Work to be completed: Would you please repeat all of the data exactly, omitting the pictures?

━━━ The records

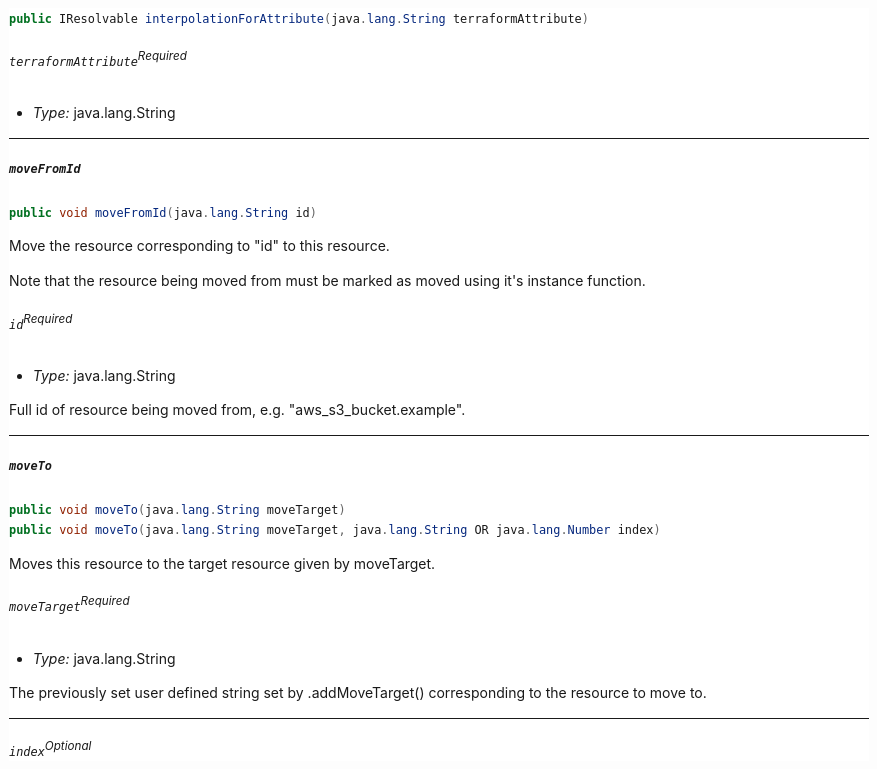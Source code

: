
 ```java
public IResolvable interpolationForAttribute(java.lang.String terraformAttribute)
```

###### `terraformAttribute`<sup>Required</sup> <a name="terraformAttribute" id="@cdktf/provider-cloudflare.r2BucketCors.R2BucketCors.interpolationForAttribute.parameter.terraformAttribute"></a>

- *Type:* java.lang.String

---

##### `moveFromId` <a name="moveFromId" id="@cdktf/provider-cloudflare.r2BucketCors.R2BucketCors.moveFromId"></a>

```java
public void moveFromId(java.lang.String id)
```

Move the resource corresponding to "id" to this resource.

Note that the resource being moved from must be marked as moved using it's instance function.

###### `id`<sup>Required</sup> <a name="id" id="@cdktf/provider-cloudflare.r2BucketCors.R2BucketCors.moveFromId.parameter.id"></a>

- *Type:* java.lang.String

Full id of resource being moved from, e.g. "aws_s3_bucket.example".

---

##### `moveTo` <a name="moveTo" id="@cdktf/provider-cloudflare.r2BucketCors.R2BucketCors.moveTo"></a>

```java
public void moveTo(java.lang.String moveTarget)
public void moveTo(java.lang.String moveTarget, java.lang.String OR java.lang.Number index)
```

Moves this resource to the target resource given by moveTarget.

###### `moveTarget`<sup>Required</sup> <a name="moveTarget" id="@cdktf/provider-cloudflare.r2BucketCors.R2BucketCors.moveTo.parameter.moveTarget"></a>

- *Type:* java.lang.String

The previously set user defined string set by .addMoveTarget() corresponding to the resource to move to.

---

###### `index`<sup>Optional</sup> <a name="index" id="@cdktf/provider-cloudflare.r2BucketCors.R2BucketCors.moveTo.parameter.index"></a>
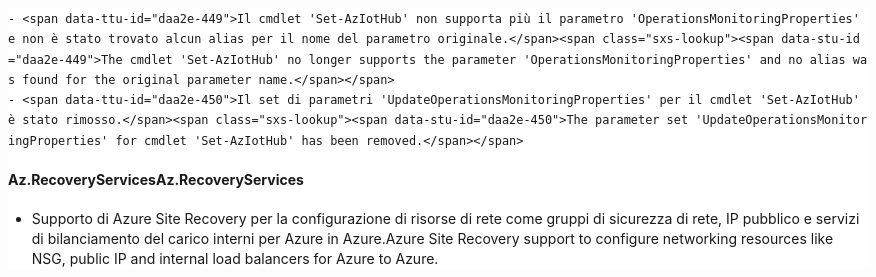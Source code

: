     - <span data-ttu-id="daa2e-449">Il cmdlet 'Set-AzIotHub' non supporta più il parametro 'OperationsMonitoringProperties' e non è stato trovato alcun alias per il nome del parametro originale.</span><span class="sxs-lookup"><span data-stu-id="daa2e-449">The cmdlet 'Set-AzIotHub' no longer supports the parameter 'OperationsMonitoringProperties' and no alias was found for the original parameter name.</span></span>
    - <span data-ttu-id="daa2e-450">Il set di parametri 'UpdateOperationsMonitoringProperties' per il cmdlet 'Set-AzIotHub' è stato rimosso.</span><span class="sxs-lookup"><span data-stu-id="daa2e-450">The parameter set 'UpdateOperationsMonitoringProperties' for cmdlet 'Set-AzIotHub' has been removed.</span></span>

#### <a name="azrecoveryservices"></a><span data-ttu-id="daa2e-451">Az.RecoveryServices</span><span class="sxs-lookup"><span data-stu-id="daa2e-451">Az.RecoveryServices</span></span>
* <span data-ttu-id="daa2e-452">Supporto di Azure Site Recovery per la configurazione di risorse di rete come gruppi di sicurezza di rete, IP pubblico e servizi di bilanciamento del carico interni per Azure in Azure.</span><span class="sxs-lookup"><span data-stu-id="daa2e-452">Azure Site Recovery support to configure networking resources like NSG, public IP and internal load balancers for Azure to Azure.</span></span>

━━━━━━

Result for this exercise:
Source code

:
 ```java
public IResolvable interpolationForAttribute(java.lang.String terraformAttribute)
```

###### `terraformAttribute`<sup>Required</sup> <a name="terraformAttribute" id="@cdktf/provider-cloudflare.r2BucketCors.R2BucketCors.interpolationForAttribute.parameter.terraformAttribute"></a>

- *Type:* java.lang.String

---

##### `moveFromId` <a name="moveFromId" id="@cdktf/provider-cloudflare.r2BucketCors.R2BucketCors.moveFromId"></a>

```java
public void moveFromId(java.lang.String id)
```

Move the resource corresponding to "id" to this resource.

Note that the resource being moved from must be marked as moved using it's instance function.

###### `id`<sup>Required</sup> <a name="id" id="@cdktf/provider-cloudflare.r2BucketCors.R2BucketCors.moveFromId.parameter.id"></a>

- *Type:* java.lang.String

Full id of resource being moved from, e.g. "aws_s3_bucket.example".

---

##### `moveTo` <a name="moveTo" id="@cdktf/provider-cloudflare.r2BucketCors.R2BucketCors.moveTo"></a>

```java
public void moveTo(java.lang.String moveTarget)
public void moveTo(java.lang.String moveTarget, java.lang.String OR java.lang.Number index)
```

Moves this resource to the target resource given by moveTarget.

###### `moveTarget`<sup>Required</sup> <a name="moveTarget" id="@cdktf/provider-cloudflare.r2BucketCors.R2BucketCors.moveTo.parameter.moveTarget"></a>

- *Type:* java.lang.String

The previously set user defined string set by .addMoveTarget() corresponding to the resource to move to.

---

###### `index`<sup>Optional</sup> <a name="index" id="@cdktf/provider-cloudflare.r2BucketCors.R2BucketCors.moveTo.parameter.index"></a>
Source code

:     - <span data-ttu-id="daa2e-449">Il cmdlet 'Set-AzIotHub' non supporta più il parametro 'OperationsMonitoringProperties' e non è stato trovato alcun alias per il nome del parametro originale.</span><span class="sxs-lookup"><span data-stu-id="daa2e-449">The cmdlet 'Set-AzIotHub' no longer supports the parameter 'OperationsMonitoringProperties' and no alias was found for the original parameter name.</span></span>
    - <span data-ttu-id="daa2e-450">Il set di parametri 'UpdateOperationsMonitoringProperties' per il cmdlet 'Set-AzIotHub' è stato rimosso.</span><span class="sxs-lookup"><span data-stu-id="daa2e-450">The parameter set 'UpdateOperationsMonitoringProperties' for cmdlet 'Set-AzIotHub' has been removed.</span></span>

#### <a name="azrecoveryservices"></a><span data-ttu-id="daa2e-451">Az.RecoveryServices</span><span class="sxs-lookup"><span data-stu-id="daa2e-451">Az.RecoveryServices</span></span>
* <span data-ttu-id="daa2e-452">Supporto di Azure Site Recovery per la configurazione di risorse di rete come gruppi di sicurezza di rete, IP pubblico e servizi di bilanciamento del carico interni per Azure in Azure.</span><span class="sxs-lookup"><span data-stu-id="daa2e-452">Azure Site Recovery support to configure networking resources like NSG, public IP and internal load balancers for Azure to Azure.</span></span>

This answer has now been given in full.